Ему казалось, что тяжесть, которую он испытывал, всякий раз ложилась ощутимее и необратимее. Знал он, что она не только от тех «сердечных начал», усилившихся за эти годы, — он на них обращал мало внимания, отмахивался, — она больше от того скрытого, сидевшего в нем, точно заноза, чувства: неужели он что-то перестал понимать в жизни, в происходившем вокруг него? Неужели вправду утратил то умение отсекать второстепенное, видеть и понимать главное, что было, как он считал, его внутренней силой и чем он в минуты самоанализа гордился? Гордился не для бахвальства, не для самовозвышения — для веры, осознания своего места, своей способности и полезности. Иначе — без такого осознания, без веры, что нужен, полезен, — он не представлял своего существования, не представлял, что мог оставаться на этом высоком посту, занимать его.

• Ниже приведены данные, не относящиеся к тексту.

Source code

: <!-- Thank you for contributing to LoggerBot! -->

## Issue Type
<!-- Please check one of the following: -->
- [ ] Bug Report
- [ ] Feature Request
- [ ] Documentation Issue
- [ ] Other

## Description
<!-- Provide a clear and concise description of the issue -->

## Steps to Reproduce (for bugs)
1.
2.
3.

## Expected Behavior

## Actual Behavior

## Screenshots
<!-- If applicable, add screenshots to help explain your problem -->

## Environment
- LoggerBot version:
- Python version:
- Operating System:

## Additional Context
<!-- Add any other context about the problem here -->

Он понимал, что был слишком прямолинеен, как военный человек, привыкший ясно и четко представлять все, без полутонов и оттенков, будь то решение больших, государственно важных дел или взаимоотношения с людьми, выше стоящими на служебной лестнице, или с подчиненными. Он порой подтрунивал, подсмеивался над собой: «Несовременный! Негибкий, не отвечаешь моде времени». Но, подсмеиваясь над собой, он в глубине души думал иначе — чище и лучше — об этой своей профессиональной прямолинейности. Зоркий, опытный взгляд его подмечал, что та самая гибкость, которую в последние годы выдавали за достоинство, на деле оборачивалась сплошь и рядом обычной беспринципностью. За примерами ему нечего ходить далеко, они у него рядом, как говорится, под рукой — вот тот вчерашний случай, например. Нет-нет, он даже не хочет его вспоминать… И все-таки, все-таки…

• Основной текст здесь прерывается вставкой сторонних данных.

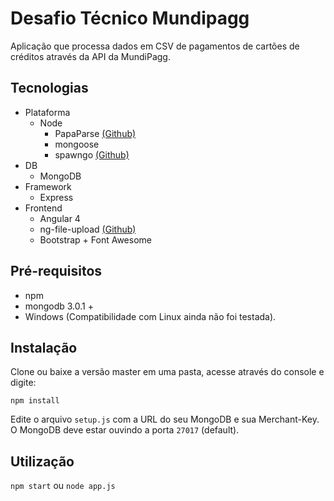 # Desafio Técnico Mundipagg

Aplicação que processa dados em CSV de pagamentos de cartões de créditos através da API da MundiPagg.

## Tecnologias
 - Plataforma
   - Node
     - PapaParse [(Github)](https://github.com/mholt/PapaParse)
     - mongoose
     - spawngo [(Github)](https://github.com/otterthecat/spawngo)
 - DB
   - MongoDB
 - Framework
   - Express
 - Frontend
   - Angular 4
   - ng-file-upload [(Github)](https://github.com/danialfarid/ng-file-upload/)
   - Bootstrap + Font Awesome
   

## Pré-requisitos

 - npm
 - mongodb 3.0.1 +
 - Windows (Compatibilidade com Linux ainda não foi testada).

## Instalação

 Clone ou baixe a versão master em uma pasta, acesse através do console e digite:
 
`npm install`

Edite o arquivo `setup.js` com a URL do seu MongoDB e sua Merchant-Key. O MongoDB deve estar ouvindo a porta `27017` (default).

## Utilização

`npm start` ou `node app.js`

Вчера, взяв газету, он взглядом пробежал пеструю последнюю полосу и сразу наткнулся на фельетон с броским заглавием. «Ну вот, очередное! Были уже майоры-свинари, теперь новое…» Так, стоя, не садясь, он прочитал стихотворный фельетон, еще какое-то время, как загипнотизированный, не мог оторваться от полосы, и сквозь расплывшийся, растекшийся, будто водяные знаки, текст вдруг проступило лицо никогда не виденного доселе автора: филерские усики, закрученные в колечки, зеленые глаза подрагивали в ядовито-хитром прищуре, подмигивали и как бы спрашивали: «Ну как я вас, а? Ну как?»

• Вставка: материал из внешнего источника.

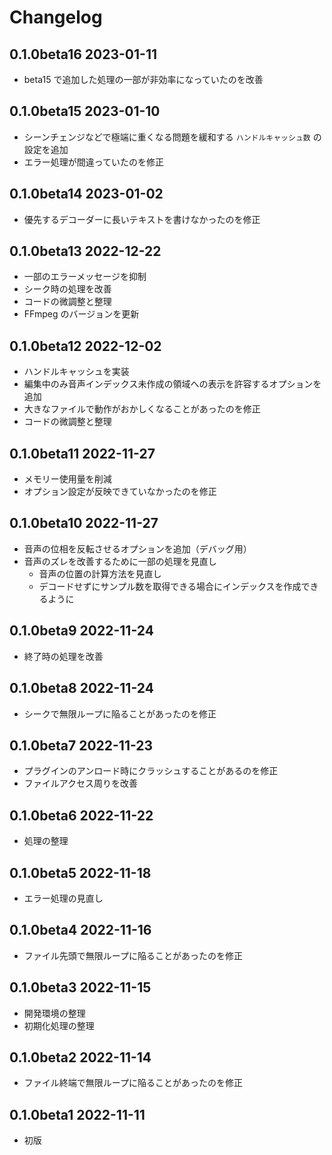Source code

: # Changelog

## 0.1.0beta16 2023-01-11

- beta15 で追加した処理の一部が非効率になっていたのを改善

## 0.1.0beta15 2023-01-10

- シーンチェンジなどで極端に重くなる問題を緩和する `ハンドルキャッシュ数` の設定を追加
- エラー処理が間違っていたのを修正

## 0.1.0beta14 2023-01-02

- 優先するデコーダーに長いテキストを書けなかったのを修正

## 0.1.0beta13 2022-12-22

- 一部のエラーメッセージを抑制
- シーク時の処理を改善
- コードの微調整と整理
- FFmpeg のバージョンを更新

## 0.1.0beta12 2022-12-02

- ハンドルキャッシュを実装
- 編集中のみ音声インデックス未作成の領域への表示を許容するオプションを追加
- 大きなファイルで動作がおかしくなることがあったのを修正
- コードの微調整と整理

## 0.1.0beta11 2022-11-27

- メモリー使用量を削減
- オプション設定が反映できていなかったのを修正

## 0.1.0beta10 2022-11-27

- 音声の位相を反転させるオプションを追加（デバッグ用）
- 音声のズレを改善するために一部の処理を見直し
  - 音声の位置の計算方法を見直し
  - デコードせずにサンプル数を取得できる場合にインデックスを作成できるように

## 0.1.0beta9 2022-11-24

- 終了時の処理を改善

## 0.1.0beta8 2022-11-24

- シークで無限ループに陥ることがあったのを修正

## 0.1.0beta7 2022-11-23

- プラグインのアンロード時にクラッシュすることがあるのを修正
- ファイルアクセス周りを改善

## 0.1.0beta6 2022-11-22

- 処理の整理

## 0.1.0beta5 2022-11-18

- エラー処理の見直し

## 0.1.0beta4 2022-11-16

- ファイル先頭で無限ループに陥ることがあったのを修正

## 0.1.0beta3 2022-11-15

- 開発環境の整理
- 初期化処理の整理

## 0.1.0beta2 2022-11-14

- ファイル終端で無限ループに陥ることがあったのを修正

## 0.1.0beta1 2022-11-11

- 初版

В дурном, сразу испортившемся настроении Янов, не глядя, словно вымещая на всем, что там напечатано, свое раздраженно, отбросил газету на диван и потом не дотронулся больше до нее, не стал читать. Брезгливое, неприятное чувство не покидало его весь день.

И тогда, и сейчас он до пронзительной, режущей ломоты в висках пытался ответить себе на горькие, встававшие перед ним вопросы: «Откуда такое идет? Фельетоны — что! Они — лишь следствие. Где те подлинные, скрытые причины?» Ведь если нет этих тщательно скрываемых и скрытых причин, то, как казалось ему, остается  о д н о… Да, одно. И то одно представлялось ему явно ошибочным, несущим в себе пока неизмеримые в точных пределах, но уже рисовавшиеся ему катастрофическими последствия, и он в смятении духа, теряя контроль над собой, повторял: «Да-да, тогда это  о д н о  есть результат жестокого и невероятного заблуждения во взгляде на то, какой должна быть степень защиты Родины, Отечества. Какой?!»

«Перекуем мечи на орала…» Что ж, и он за то, чтобы перековать мечи, переплавить, но нужны реальные условия, не одностороннее сокращение. И если такие условия будут, он без боли и сожаления снимет «доспехи», форму, без оглядки откажется от своей профессии.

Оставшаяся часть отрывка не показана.